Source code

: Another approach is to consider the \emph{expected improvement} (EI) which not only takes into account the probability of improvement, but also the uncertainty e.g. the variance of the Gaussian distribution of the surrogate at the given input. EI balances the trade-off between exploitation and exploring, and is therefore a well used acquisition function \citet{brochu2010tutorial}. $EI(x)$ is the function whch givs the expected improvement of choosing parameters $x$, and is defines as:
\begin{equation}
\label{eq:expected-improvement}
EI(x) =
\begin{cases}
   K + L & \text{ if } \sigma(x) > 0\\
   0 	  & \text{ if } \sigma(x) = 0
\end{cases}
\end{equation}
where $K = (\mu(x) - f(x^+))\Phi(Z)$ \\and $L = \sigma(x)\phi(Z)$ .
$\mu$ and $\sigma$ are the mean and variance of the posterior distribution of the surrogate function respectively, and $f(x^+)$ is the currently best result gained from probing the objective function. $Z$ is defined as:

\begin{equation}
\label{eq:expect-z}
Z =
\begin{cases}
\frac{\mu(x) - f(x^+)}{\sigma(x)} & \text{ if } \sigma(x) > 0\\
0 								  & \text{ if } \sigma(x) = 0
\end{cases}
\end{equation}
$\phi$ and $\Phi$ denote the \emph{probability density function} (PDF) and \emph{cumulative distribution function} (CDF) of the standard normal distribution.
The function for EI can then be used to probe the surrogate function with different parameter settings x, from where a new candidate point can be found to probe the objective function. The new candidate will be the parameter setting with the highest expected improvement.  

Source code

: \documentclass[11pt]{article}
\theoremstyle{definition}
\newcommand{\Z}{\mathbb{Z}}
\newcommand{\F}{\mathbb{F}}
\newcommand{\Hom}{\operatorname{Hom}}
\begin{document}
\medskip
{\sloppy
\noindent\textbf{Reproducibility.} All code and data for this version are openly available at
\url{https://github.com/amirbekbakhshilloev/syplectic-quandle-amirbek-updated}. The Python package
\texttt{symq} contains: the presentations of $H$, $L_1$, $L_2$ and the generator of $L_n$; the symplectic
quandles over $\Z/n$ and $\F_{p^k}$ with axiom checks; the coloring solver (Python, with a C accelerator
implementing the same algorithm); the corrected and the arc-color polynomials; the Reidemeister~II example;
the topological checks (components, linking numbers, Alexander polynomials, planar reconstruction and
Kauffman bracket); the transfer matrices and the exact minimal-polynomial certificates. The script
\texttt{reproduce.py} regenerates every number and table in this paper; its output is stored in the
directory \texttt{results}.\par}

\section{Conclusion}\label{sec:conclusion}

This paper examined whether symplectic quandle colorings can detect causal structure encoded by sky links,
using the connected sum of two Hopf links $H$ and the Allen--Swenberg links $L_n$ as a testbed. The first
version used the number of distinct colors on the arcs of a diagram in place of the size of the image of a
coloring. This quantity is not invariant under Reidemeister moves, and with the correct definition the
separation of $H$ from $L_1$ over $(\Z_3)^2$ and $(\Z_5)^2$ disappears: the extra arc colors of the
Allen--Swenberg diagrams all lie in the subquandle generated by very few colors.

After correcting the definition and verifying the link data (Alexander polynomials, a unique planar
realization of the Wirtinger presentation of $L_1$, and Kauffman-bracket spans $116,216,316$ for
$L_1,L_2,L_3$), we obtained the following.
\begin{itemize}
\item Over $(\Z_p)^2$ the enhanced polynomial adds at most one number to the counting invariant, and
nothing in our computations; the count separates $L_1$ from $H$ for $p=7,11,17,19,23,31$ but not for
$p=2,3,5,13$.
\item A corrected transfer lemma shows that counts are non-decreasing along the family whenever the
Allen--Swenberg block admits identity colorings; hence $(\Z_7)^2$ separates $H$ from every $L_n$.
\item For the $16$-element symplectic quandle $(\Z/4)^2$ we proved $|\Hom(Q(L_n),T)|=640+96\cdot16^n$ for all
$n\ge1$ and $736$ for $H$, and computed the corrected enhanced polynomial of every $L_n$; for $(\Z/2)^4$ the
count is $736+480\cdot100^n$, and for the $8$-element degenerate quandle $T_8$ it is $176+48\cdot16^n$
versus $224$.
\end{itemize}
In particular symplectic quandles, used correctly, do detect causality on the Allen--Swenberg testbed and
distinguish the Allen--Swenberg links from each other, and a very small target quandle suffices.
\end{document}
____
## Task directions
Your answer must consist solely of the lines above between the line holding "of $L_n$; the symplectic" and the line holding "the topological checks", inclusive, copied exactly.

## Task answer
\texttt{symq} contains: the presentations of $H$, $L_1$, $L_2$ and the generator of $L_n$; the symplectic
quandles over $\Z/n$ and $\F_{p^k}$ with axiom checks; the coloring solver (Python, with a C accelerator
implementing the same algorithm); the corrected and the arc-color polynomials; the Reidemeister~II example;
the topological checks (components, linking numbers, Alexander polynomials, planar reconstruction and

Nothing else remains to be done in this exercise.